I would like to work on push-based executor [1] during GSoC, so I'm
writing to introduce myself and start the discussion of the project. I
think I should mention beforehand that the subject is my master's
thesis topic, and I have already started working on it. This letter is
not (obviously) a ready proposal but rather initial point to talk over
the concept. Below you can see a short review of the idea, description
of benefits for the community, details, related work and some info
about me.

*Brief review*
The idea is described at the wiki page [1] and in the letter [2]. I
propose to replace current ExecProcNode interface between execution
nodes with function called, say, pushTuple that pushes the ready tuple
to the current node's parent.

*Benefits for the community*
Why would we want this? In general, because Postgres executor is slow
for CPU-bound queries and this approach should accelerate it. [4] and
[5] argue that this model results in better code and data locality,
and that JIT compilation makes the difference even more drastic.

Besides, while working on this, in order to study the effects of model
change I will try to investigate the Postgres executor's performance
in both models extensively. For instance, it is commonly accepted that
current Volcano-style model leads to poor usage of modern CPUs
pipelining abilities and large percent of branch mispredictions. I am
going to see whether, where and when this is true in Postgres;
profiling results should be useful for any further executor

*Project details*
Technically, I am planning to implement this as follows. Common for
all nodes code which needs to be changed is in execMain.c and
execProcnode.c; standard_ExecutorRun in execMain.c now should start
execution of all leaf nodes in proper order instead of pulling tuples
one-by-one from top-level node. By 'proper' order here I mean that
inner nodes will be run first, outer nodes second, so that when the
first tuple from outer side of some node arrives to it, the node
already received all its tuples from the inner side.

How we 'start' execution of a leaf? Recall that now instead of
ExecProcNode we have pushTuple function with following signature:

bool pushTuple(TupleTableSlot *slot, PlanState *node, PlanState *pusher)

'slot' is the tuple we push. 'node' is a receiver of tuple, 'pusher'
is sender of the tuple, its parent is 'node'. We need 'pusher' only to
distinguish inner and outer pushes.

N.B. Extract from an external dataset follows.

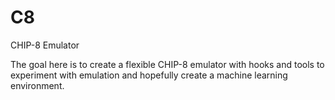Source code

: # C8
 CHIP-8 Emulator

The goal here is to create a flexible CHIP-8 emulator with hooks and tools to experiment with emulation and hopefully create a machine learning environment.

This function returns true if
'node' is still accepting tuples after the push, false if not,
e.g. Limit node can return false after required number of tuples were
passed. We also add the convention that when a node has nothing to
push anymore, it calls pushTuple with slot=NULL to let parent know
that it is done. So, to start execution of a leaf,
standard_ExecutorRun basically needs to call pushTuple(NULL, leaf,
NULL) once. Leaf nodes are a special case because pusher=NULL; another
obvious special case is top-level node: it calls pushTuple(slot, NULL,
node), such call will push the slot to the destination
((*dest->receiveSlot) (slot, dest) in current code).

Like ExecProcNode, pushTuple will call the proper implementation, e.g.
pushTupleToLimit. Such implementations will contain the code similar
to its analogue (e.g. ExecLimit), but, very roughly, where we have

return slot;

now, in push model we will have

bool parent_accepts_tuples = pushTuple(slot, node->parent, node);

and then we will continue execution if parent_accepts_tuples is true
or exit if not.

Complex nodes require more complicated modifications to preserve the
correct behaviour and be efficient. The latter leads to some
architectural issues: for example, efficient SeqScan should call
pushTuple from function doing similar to what heapgettups_pagemode
currently does, otherwise, we would need to save/restore its state
(lines, page, etc) every time for each tuple. On the other hand, it is
not nice to call pushTuple from there because currently access level
(heapam.c) knows nothing about PlanStates. Such issues will need to be
addressed and discussed with the community.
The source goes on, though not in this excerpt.